University of Chicago scientists have recently discovered one of the keys to the immense success of S. aureus -- the ability to hijack a primary human immune defense mechanism and use it to destroy white blood cells. The study was published Nov 15 in Science.
"These bacteria have endowed themselves with weapons to not only anticipate every immune defense, but turn these immune defenses against the host as well," said Olaf Schneewind, MD, PhD, professor and chair of the Department of Microbiology at the University of Chicago and senior author of the paper.
One of the first lines of defense in the human immune response are neutrophils, a type of white blood cell that ensnares invaders in neutrophil extracellular traps (NETs), a web-like structure of DNA and proteins. Captured bacteria are then destroyed by amoeba-like white blood cells known as macrophages. However, S. aureus infection sites are often marked by an absence of macrophages, indicating the bacteria somehow defend themselves against the immune system.
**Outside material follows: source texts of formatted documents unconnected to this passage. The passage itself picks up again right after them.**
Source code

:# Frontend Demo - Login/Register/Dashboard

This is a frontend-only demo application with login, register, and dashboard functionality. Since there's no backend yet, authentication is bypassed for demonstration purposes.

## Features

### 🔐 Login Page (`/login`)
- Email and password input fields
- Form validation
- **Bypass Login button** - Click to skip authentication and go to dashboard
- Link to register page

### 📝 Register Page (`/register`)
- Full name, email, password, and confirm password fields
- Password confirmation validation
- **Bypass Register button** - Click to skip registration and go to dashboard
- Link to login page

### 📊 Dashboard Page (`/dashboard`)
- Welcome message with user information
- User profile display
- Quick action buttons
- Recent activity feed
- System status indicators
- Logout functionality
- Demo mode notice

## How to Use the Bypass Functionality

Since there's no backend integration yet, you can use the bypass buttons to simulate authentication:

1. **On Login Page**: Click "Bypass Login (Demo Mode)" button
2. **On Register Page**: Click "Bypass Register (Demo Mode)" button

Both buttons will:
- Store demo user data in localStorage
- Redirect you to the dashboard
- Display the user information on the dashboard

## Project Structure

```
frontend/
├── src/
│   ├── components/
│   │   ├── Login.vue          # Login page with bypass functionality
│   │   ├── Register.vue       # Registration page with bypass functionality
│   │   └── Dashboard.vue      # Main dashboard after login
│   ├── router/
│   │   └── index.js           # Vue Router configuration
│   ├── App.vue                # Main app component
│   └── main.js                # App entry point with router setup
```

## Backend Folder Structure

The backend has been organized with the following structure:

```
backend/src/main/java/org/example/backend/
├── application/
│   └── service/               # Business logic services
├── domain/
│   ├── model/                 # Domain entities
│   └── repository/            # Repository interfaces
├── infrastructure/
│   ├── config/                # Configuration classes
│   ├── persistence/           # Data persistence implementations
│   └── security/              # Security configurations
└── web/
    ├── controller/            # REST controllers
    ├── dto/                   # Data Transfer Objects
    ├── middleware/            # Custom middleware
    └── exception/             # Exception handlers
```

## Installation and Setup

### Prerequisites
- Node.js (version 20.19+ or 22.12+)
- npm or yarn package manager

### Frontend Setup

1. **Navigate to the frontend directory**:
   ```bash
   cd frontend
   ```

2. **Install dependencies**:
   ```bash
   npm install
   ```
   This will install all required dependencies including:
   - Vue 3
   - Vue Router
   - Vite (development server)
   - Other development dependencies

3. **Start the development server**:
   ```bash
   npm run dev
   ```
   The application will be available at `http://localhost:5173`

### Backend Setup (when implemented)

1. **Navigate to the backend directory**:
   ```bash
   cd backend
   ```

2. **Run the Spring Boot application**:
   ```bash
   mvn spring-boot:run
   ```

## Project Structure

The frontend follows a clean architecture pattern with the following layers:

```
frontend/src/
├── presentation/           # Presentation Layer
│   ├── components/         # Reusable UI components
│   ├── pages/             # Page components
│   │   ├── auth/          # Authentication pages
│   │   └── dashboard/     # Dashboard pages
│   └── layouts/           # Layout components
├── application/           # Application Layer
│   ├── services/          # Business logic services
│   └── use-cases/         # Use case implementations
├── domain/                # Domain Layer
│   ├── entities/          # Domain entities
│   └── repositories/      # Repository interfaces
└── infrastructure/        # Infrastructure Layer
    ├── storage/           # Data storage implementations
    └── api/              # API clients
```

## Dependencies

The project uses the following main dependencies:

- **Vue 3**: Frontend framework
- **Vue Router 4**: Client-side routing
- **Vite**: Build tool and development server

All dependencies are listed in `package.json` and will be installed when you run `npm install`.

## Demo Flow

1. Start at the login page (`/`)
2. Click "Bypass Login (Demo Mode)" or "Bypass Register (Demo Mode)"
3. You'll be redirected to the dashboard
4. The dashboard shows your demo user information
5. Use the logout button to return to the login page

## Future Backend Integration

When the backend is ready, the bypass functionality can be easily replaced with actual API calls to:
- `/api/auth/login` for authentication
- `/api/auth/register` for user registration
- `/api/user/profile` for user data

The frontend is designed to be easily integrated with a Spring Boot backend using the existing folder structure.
To reveal how these bacteria circumvent the human immune response, Schneewind and his team screened a series of S. aureus possessing mutations that shut down genes thought to play a role in infection. They looked to see how these mutated bacteria behaved in live tissue, and identified two strains that were unable to avoid macrophage attack. When these mutations -- to the staphylococcal nuclease (nuc) and adenosine synthase A (adsA) genes respectively -- were reversed, infection sites were free of macrophages again.
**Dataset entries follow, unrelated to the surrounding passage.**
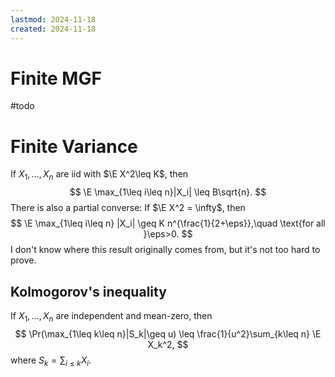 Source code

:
 ```yaml
---
lastmod: 2024-11-18
created: 2024-11-18
---
```


# Finite MGF 
#todo 

# Finite Variance
If $X_1,\dots,X_n$ are iid with $\E X^2\leq K$, then 
$$
\E \max_{1\leq i\leq n}|X_i| \leq B\sqrt{n}.
$$
There is also a partial converse: If $\E X^2 = \infty$, then 
$$
\E \max_{1\leq i\leq n} |X_i| \geq K n^{\frac{1}{2+\eps}},\quad \text{for all }\eps>0.
$$
I don't know where this result originally comes from, but it's not too hard to prove. 
## Kolmogorov's inequality 
If $X_1,\dots,X_n$ are independent and mean-zero, then 
$$
\Pr(\max_{1\leq k\leq n}|S_k|\geq u) \leq \frac{1}{u^2}\sum_{k\leq n} \E X_k^2,
$$
where $S_k = \sum_{i\leq k}X_i$.  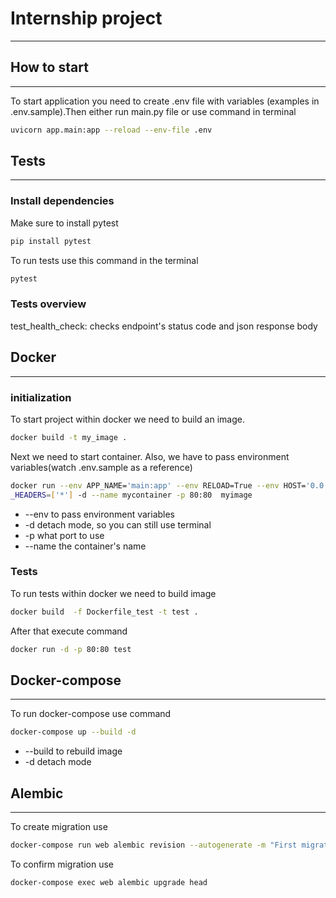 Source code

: # Internship project
__________________________________________________________________

## How to start
__________________________________________________________________

To start application you need to create .env file with variables (examples in .env.sample).Then either run main.py file or use command in terminal
```bash
uvicorn app.main:app --reload --env-file .env
```
## Tests
__________________________________________________________________

### Install dependencies
Make sure to install pytest
```bash
pip install pytest
```
To run tests use this command in the terminal
```bash
pytest
```
### Tests overview
test_health_check: checks endpoint's status code and json response body

## Docker
__________________________________________________________________
### initialization
To start project within docker we need to build an image.
```bash
docker build -t my_image .
```
Next we need to start container. Also, we have to pass environment variables(watch .env.sample as a reference)
```bash
docker run --env APP_NAME='main:app' --env RELOAD=True --env HOST='0.0.0.0' --env PORT=80 --env ORIGINS=['1.0.0.0:8080'] --env ALLOW_CREDENTIALS=True --env ALLOW_METHODS=['*'] --env ALLOW
_HEADERS=['*'] -d --name mycontainer -p 80:80  myimage
```
- --env to pass environment variables
- -d detach mode, so you can still use terminal
- -p what port to use
- --name the container's name

### Tests
To run tests within docker we need to build image 
```bash
docker build  -f Dockerfile_test -t test .
```
After that execute command
```bash
docker run -d -p 80:80 test
```

## Docker-compose
__________________________________________________________________
To run docker-compose use command
```bash
docker-compose up --build -d 
```
- --build to rebuild image
- -d detach mode

## Alembic
__________________________________________________________________
To create migration use 
```bash
docker-compose run web alembic revision --autogenerate -m "First migration"
```
To confirm migration use 
```bash
docker-compose exec web alembic upgrade head 
``` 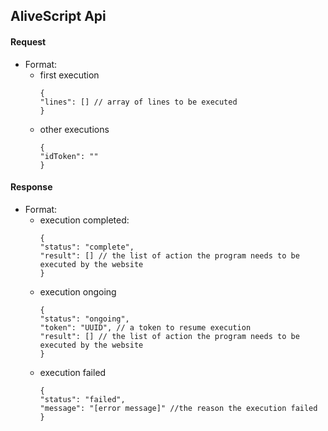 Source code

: ## AliveScript Api

#### Request

- Format:
  - first execution
    ```json5
    {
    "lines": [] // array of lines to be executed
    }
    ```
  - other executions
    ```json5
    {
    "idToken": ""
    }
    ```

#### Response

- Format:
    - execution completed:
      ```json5
      {
      "status": "complete",
      "result": [] // the list of action the program needs to be executed by the website
      }
      ```
    - execution ongoing
      ```json5
      {
      "status": "ongoing",
      "token": "UUID", // a token to resume execution
      "result": [] // the list of action the program needs to be executed by the website
      }
      ```
    - execution failed
      ```json5
      {
      "status": "failed",
      "message": "[error message]" //the reason the execution failed
      }
      ``` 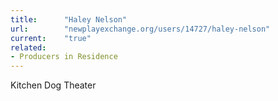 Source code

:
 ```yaml
---
title:      "Haley Nelson"
url:        "newplayexchange.org/users/14727/haley-nelson"
current:    "true"
related:
- Producers in Residence
---
```


Kitchen Dog Theater
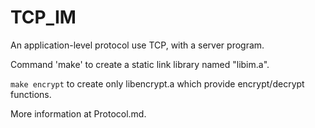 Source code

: # TCP_IM
An application-level protocol use TCP, with a server program.

Command 'make' to create a static link library named "libim.a".

```make encrypt``` to create only libencrypt.a which provide encrypt/decrypt functions.

More information at Protocol.md.
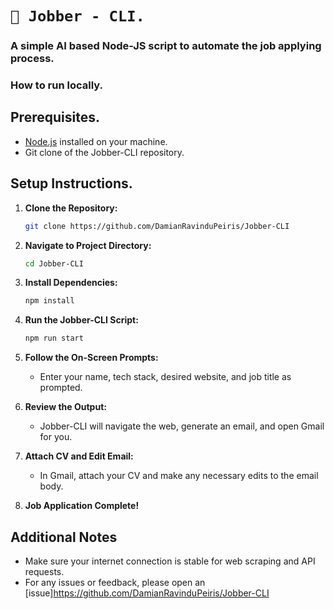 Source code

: # `💼 Jobber - CLI.`
### A simple AI based Node-JS script to automate the job applying process. 

### How to run locally.



## Prerequisites.
- [Node.js](https://nodejs.org/) installed on your machine.
- Git clone of the Jobber-CLI repository.

## Setup Instructions.

1. **Clone the Repository:**
    ```bash
    git clone https://github.com/DamianRavinduPeiris/Jobber-CLI
    ```

2. **Navigate to Project Directory:**
    ```bash
    cd Jobber-CLI
    ```

3. **Install Dependencies:**
    ```bash
    npm install
    ```

4. **Run the Jobber-CLI Script:**
    ```bash
    npm run start
    ```


5. **Follow the On-Screen Prompts:**
    - Enter your name, tech stack, desired website, and job title as prompted.

6. **Review the Output:**
    - Jobber-CLI will navigate the web, generate an email, and open Gmail for you.

7. **Attach CV and Edit Email:**
    - In Gmail, attach your CV and make any necessary edits to the email body.

8. **Job Application Complete!**

## Additional Notes
- Make sure your internet connection is stable for web scraping and API requests.
- For any issues or feedback, please open an [issue]https://github.com/DamianRavinduPeiris/Jobber-CLI


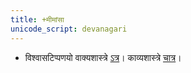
 ```yaml
---
title: +मीमांसा
unicode_script: devanagari
---
```


- विश्वासटिप्पणयो वाक्यशास्त्रे [ऽत्र](https://docs.google.com/spreadsheets/d/1iIz2cedM8Qx96ycZyOWEaW2UP-W4dW3nrpo2lu2T8Fs/edit#gid=943778760)। काव्यशास्त्रे [चात्र](https://vvasuki.github.io/kAvya/shAstram/)।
Looking for a mechanism of action, the researchers grew S. aureus in a laboratory dish alongside neutrophils and macrophages. The white blood cells were healthy in this environment and could clear bacteria. But the addition of a chemical to stimulate NET formation triggered macrophage death. Realizing that a toxic product was being generated by S. aureus in response to NETs, the team used high performance liquid chromatography and mass spectrometry techniques to isolate the molecule.
They discovered that S. aureus were converting NETs into 2'-deoxyadenosine (dAdo), a molecule which is toxic to macrophages. This effectively turned NETs into a weapon against the immune system.
"Sooner or later almost every human gets some form of S. aureus infection. Our work describes for the first time the mechanism that these bacteria use to exclude macrophages from infected sites," Schneewind said. "Coupled with previously known mechanisms that suppress the adaptive immune response, the success of these organisms is almost guaranteed."
S. aureus bacteria are found on the skin or in the respiratory tracts of colonized humans and commonly cause skin infections in the form of abscesses or boils. Normally not dangerous, severe issues arise when the bacteria enter the bloodstream, where they can cause diseases such as sepsis and meningitis. Antibiotic-resistant strains, such as methicillin-resistant S. aureus (MRSA), are difficult to treat and have plagued healthcare systems around the world.
Schneewind and his team hope to leverage their findings toward therapies against S. aureus infections. But both genes and the dAdo molecule are closely related to important human physiological mechanisms, and Schneewind believes targeting these in bacteria, without harming human function, could be difficult.
"In theory you could build inhibitors of these bacterial enzymes or remove them," Schneewind said. "But these are untested waters and the pursuit of such goal requires a lot more study."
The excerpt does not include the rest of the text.